■ REQUIRED ACTION
The complete listing should be copied out exactly.

■ RECORDS FOR THIS EXERCISE
-*-

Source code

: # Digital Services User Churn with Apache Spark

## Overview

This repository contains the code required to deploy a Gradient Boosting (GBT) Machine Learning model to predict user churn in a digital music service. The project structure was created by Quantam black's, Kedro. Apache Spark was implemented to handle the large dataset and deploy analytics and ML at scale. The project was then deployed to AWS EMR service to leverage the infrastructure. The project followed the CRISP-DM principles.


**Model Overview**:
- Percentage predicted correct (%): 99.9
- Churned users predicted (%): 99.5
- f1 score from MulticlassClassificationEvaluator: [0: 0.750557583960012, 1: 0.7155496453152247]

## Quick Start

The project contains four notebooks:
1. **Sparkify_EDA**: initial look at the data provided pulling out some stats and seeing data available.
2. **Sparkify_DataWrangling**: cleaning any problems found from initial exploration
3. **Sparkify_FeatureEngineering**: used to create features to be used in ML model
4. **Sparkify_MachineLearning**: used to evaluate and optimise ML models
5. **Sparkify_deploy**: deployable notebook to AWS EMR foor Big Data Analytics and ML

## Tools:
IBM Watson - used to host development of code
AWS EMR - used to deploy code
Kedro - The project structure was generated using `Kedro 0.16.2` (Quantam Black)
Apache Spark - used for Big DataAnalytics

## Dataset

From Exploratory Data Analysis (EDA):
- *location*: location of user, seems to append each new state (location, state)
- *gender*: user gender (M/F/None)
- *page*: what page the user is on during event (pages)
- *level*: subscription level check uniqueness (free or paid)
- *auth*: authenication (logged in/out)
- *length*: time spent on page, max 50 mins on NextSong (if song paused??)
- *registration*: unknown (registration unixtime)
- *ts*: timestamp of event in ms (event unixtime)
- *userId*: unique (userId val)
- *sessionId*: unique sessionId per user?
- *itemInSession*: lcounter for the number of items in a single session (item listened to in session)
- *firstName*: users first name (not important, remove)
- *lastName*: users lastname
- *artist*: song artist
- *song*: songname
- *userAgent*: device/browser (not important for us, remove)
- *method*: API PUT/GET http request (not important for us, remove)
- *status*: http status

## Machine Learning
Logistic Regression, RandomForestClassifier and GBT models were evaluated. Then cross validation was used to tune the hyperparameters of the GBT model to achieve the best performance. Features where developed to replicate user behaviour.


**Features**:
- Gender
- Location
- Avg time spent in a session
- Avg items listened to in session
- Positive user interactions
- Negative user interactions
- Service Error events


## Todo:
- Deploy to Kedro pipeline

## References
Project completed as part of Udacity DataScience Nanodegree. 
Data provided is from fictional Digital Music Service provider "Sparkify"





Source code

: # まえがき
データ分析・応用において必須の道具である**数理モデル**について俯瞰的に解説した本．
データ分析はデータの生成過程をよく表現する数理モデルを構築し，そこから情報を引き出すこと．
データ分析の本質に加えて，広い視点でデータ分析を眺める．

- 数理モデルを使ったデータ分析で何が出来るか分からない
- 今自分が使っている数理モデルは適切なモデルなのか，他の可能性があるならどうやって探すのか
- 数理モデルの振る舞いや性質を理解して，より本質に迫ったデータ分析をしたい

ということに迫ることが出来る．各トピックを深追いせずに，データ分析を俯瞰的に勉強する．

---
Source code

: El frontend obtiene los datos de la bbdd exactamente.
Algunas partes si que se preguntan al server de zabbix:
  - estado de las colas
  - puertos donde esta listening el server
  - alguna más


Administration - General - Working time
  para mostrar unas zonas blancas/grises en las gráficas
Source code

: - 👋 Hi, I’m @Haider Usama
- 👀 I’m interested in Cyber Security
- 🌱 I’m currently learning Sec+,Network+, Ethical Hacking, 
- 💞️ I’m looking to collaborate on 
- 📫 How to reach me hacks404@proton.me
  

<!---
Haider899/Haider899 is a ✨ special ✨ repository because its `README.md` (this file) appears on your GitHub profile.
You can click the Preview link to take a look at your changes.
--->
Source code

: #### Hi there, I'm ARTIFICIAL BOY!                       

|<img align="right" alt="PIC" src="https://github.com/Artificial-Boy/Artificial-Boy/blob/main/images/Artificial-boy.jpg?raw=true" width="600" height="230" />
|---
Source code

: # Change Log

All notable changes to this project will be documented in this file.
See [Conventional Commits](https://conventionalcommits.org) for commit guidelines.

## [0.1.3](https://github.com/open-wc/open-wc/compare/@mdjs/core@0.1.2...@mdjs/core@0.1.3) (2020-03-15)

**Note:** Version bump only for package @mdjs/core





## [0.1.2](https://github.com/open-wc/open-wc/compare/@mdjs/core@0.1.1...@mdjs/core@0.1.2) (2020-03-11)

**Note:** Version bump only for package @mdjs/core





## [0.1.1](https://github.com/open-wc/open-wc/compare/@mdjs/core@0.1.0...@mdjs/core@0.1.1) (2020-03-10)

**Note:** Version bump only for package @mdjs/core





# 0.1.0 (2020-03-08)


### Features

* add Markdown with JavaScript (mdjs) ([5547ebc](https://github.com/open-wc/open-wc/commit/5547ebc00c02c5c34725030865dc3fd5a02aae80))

-*-

■ SOLUTION BELOW
Source code

: # Digital Services User Churn with Apache Spark

## Overview

This repository contains the code required to deploy a Gradient Boosting (GBT) Machine Learning model to predict user churn in a digital music service. The project structure was created by Quantam black's, Kedro. Apache Spark was implemented to handle the large dataset and deploy analytics and ML at scale. The project was then deployed to AWS EMR service to leverage the infrastructure. The project followed the CRISP-DM principles.


**Model Overview**:
- Percentage predicted correct (%): 99.9
- Churned users predicted (%): 99.5
- f1 score from MulticlassClassificationEvaluator: [0: 0.750557583960012, 1: 0.7155496453152247]

## Quick Start

The project contains four notebooks:
1. **Sparkify_EDA**: initial look at the data provided pulling out some stats and seeing data available.
2. **Sparkify_DataWrangling**: cleaning any problems found from initial exploration
3. **Sparkify_FeatureEngineering**: used to create features to be used in ML model
4. **Sparkify_MachineLearning**: used to evaluate and optimise ML models
5. **Sparkify_deploy**: deployable notebook to AWS EMR foor Big Data Analytics and ML

## Tools:
IBM Watson - used to host development of code
AWS EMR - used to deploy code
Kedro - The project structure was generated using `Kedro 0.16.2` (Quantam Black)
Apache Spark - used for Big DataAnalytics

## Dataset

From Exploratory Data Analysis (EDA):
- *location*: location of user, seems to append each new state (location, state)
- *gender*: user gender (M/F/None)
- *page*: what page the user is on during event (pages)
- *level*: subscription level check uniqueness (free or paid)
- *auth*: authenication (logged in/out)
- *length*: time spent on page, max 50 mins on NextSong (if song paused??)
- *registration*: unknown (registration unixtime)
- *ts*: timestamp of event in ms (event unixtime)
- *userId*: unique (userId val)
- *sessionId*: unique sessionId per user?
- *itemInSession*: lcounter for the number of items in a single session (item listened to in session)
- *firstName*: users first name (not important, remove)
- *lastName*: users lastname
- *artist*: song artist
- *song*: songname
- *userAgent*: device/browser (not important for us, remove)
- *method*: API PUT/GET http request (not important for us, remove)
- *status*: http status

## Machine Learning
Logistic Regression, RandomForestClassifier and GBT models were evaluated. Then cross validation was used to tune the hyperparameters of the GBT model to achieve the best performance. Features where developed to replicate user behaviour.


**Features**:
- Gender
- Location
- Avg time spent in a session
- Avg items listened to in session
- Positive user interactions
- Negative user interactions
- Service Error events


## Todo:
- Deploy to Kedro pipeline

## References
Project completed as part of Udacity DataScience Nanodegree. 
Data provided is from fictional Digital Music Service provider "Sparkify"





Source code

: # まえがき
データ分析・応用において必須の道具である**数理モデル**について俯瞰的に解説した本．
データ分析はデータの生成過程をよく表現する数理モデルを構築し，そこから情報を引き出すこと．
データ分析の本質に加えて，広い視点でデータ分析を眺める．

- 数理モデルを使ったデータ分析で何が出来るか分からない
- 今自分が使っている数理モデルは適切なモデルなのか，他の可能性があるならどうやって探すのか
- 数理モデルの振る舞いや性質を理解して，より本質に迫ったデータ分析をしたい

ということに迫ることが出来る．各トピックを深追いせずに，データ分析を俯瞰的に勉強する．

---
Source code

: El frontend obtiene los datos de la bbdd exactamente.
Algunas partes si que se preguntan al server de zabbix:
  - estado de las colas
  - puertos donde esta listening el server
  - alguna más


Administration - General - Working time
  para mostrar unas zonas blancas/grises en las gráficas
Source code

: - 👋 Hi, I’m @Haider Usama
- 👀 I’m interested in Cyber Security
- 🌱 I’m currently learning Sec+,Network+, Ethical Hacking, 
- 💞️ I’m looking to collaborate on 
- 📫 How to reach me hacks404@proton.me
  

<!---
Haider899/Haider899 is a ✨ special ✨ repository because its `README.md` (this file) appears on your GitHub profile.
You can click the Preview link to take a look at your changes.
--->
Source code

: #### Hi there, I'm ARTIFICIAL BOY!                       

|<img align="right" alt="PIC" src="https://github.com/Artificial-Boy/Artificial-Boy/blob/main/images/Artificial-boy.jpg?raw=true" width="600" height="230" />
|---
Source code

: # Change Log

All notable changes to this project will be documented in this file.
See [Conventional Commits](https://conventionalcommits.org) for commit guidelines.

## [0.1.3](https://github.com/open-wc/open-wc/compare/@mdjs/core@0.1.2...@mdjs/core@0.1.3) (2020-03-15)

**Note:** Version bump only for package @mdjs/core





## [0.1.2](https://github.com/open-wc/open-wc/compare/@mdjs/core@0.1.1...@mdjs/core@0.1.2) (2020-03-11)

**Note:** Version bump only for package @mdjs/core





## [0.1.1](https://github.com/open-wc/open-wc/compare/@mdjs/core@0.1.0...@mdjs/core@0.1.1) (2020-03-10)

**Note:** Version bump only for package @mdjs/core





# 0.1.0 (2020-03-08)


### Features

* add Markdown with JavaScript (mdjs) ([5547ebc](https://github.com/open-wc/open-wc/commit/5547ebc00c02c5c34725030865dc3fd5a02aae80))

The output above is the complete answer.